Quelle est la place du livre dans le monde des nouvelles technologies ?

Le livre résiste depuis la nuit du temps et rien d’autre ne pourra le détrôner. Certes, les médias lourds et les nouvelles technologies ont supplanté pas mal d’espaces, réservés autrefois au livre, mais le livre est toujours là et il le restera. On peut communiquer par Internet, voir un film, lire sur son propre téléphone, mais rien ne peut remplacer un livre. Même si nombre de gens laissent la poussière affubler le livre, d’autres gens conscients et lucides vont le dépoussiérer et le valoriser. C’est l’éternel retour entre le bien et le mal, entre la beauté et la laideur (rires).
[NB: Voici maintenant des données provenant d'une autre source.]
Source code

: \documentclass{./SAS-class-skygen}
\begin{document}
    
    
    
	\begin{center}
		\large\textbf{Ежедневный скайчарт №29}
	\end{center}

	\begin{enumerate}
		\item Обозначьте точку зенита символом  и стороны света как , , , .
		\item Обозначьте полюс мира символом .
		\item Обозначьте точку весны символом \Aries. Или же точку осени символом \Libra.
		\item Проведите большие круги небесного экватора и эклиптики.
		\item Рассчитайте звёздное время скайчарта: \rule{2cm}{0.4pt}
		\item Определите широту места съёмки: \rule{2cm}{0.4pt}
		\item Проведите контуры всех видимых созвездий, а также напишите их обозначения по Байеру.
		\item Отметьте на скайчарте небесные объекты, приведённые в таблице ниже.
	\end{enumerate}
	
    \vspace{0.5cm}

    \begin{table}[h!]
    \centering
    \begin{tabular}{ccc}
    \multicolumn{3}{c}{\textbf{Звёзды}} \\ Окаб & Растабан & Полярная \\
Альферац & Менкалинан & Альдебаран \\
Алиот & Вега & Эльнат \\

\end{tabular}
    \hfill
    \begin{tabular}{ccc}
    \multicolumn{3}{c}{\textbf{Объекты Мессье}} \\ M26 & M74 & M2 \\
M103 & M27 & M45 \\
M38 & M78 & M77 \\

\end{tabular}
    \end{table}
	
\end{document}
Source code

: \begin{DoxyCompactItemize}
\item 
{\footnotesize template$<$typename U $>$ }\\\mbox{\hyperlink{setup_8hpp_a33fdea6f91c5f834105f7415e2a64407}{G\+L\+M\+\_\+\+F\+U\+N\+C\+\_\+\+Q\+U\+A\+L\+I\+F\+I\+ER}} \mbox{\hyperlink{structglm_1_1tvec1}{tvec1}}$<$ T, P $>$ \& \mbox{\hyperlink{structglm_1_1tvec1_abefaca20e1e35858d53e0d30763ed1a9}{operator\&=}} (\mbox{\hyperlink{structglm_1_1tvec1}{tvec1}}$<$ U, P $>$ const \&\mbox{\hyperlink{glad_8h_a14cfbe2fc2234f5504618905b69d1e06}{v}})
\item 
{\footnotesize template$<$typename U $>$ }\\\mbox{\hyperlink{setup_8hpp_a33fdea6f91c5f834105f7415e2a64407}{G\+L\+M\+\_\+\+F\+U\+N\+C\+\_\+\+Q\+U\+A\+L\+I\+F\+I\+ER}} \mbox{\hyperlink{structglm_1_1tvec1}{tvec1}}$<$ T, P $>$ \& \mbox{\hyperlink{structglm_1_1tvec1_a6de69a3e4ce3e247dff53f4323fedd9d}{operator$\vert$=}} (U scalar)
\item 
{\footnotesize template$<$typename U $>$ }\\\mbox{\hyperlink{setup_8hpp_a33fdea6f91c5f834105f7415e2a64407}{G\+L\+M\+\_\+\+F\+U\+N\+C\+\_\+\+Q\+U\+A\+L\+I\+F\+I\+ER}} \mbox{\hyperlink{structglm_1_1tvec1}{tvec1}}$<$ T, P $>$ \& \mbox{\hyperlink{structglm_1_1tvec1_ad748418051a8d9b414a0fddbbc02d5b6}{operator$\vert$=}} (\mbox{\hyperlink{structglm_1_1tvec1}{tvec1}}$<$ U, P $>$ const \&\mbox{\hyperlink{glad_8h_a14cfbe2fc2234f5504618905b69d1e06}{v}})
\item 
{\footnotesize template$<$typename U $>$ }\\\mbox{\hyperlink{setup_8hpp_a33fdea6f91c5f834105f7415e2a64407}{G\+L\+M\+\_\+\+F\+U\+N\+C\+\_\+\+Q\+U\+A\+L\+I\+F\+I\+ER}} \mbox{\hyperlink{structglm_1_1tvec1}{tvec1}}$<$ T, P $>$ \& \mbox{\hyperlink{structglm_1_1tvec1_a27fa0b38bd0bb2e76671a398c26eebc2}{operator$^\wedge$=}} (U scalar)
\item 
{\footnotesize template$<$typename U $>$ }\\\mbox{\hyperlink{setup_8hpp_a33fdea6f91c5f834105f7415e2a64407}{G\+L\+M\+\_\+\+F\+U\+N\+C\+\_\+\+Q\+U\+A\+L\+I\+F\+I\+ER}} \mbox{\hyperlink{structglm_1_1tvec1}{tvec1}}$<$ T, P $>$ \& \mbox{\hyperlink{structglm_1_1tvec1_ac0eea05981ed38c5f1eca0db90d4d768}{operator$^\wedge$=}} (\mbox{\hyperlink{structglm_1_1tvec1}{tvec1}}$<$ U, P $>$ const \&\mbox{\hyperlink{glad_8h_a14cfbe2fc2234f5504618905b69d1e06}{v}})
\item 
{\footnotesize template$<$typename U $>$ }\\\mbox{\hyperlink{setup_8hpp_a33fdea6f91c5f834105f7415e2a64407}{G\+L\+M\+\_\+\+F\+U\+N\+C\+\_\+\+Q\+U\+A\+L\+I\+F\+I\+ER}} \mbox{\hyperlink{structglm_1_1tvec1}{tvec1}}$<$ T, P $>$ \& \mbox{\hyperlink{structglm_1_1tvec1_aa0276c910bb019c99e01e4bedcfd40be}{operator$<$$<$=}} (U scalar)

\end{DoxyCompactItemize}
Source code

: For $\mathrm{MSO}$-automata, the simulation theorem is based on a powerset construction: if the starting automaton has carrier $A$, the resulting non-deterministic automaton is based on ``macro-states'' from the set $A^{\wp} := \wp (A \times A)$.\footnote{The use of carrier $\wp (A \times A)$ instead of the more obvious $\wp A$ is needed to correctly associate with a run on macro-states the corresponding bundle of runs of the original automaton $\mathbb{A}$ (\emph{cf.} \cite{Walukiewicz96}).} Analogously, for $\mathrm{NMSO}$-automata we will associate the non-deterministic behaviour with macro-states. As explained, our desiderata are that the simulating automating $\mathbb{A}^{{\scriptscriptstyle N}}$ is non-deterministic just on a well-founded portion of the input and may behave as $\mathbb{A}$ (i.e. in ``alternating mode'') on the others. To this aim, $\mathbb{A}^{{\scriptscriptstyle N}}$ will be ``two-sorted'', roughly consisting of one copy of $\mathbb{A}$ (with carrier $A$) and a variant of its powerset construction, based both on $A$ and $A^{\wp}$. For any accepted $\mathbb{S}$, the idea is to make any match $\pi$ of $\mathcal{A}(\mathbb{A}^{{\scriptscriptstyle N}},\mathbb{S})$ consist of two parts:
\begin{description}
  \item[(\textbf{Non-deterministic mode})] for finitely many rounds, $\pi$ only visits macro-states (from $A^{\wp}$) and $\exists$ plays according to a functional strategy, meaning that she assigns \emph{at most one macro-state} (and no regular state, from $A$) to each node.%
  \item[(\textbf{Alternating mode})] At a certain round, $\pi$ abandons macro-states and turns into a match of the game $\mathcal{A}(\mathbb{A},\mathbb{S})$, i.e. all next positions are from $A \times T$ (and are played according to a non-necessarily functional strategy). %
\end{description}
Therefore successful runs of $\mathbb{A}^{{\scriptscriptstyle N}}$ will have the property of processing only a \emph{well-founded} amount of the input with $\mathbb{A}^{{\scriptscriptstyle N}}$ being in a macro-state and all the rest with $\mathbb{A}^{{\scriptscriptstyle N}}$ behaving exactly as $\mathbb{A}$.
Quels sont vos projets artistiques ?

Je continue mon périple littéraire et existentiel. J’ai toujours des livres en chantier, en berbère, en arabe et en français. Je vais les publier plus tard. Je me consacre aussi à la lecture car elle est indissociable de l’écriture. Dans quelques jours je vais rééditer mes anciens livres. Comme je vais éditer, un livre inédit : « Je vais encore prendre le large », un recueil de poésie que je viens de terminer. Dans ce livre j’ai écrit de courts poèmes, mais aussi de longs poèmes où la narration, les questionnements existentiels et bien d’autres thèmes sont abordés avec de nouvelles approches. J’espère que mes lectrices et mes lecteurs apprécieront mes nouveaux écrits.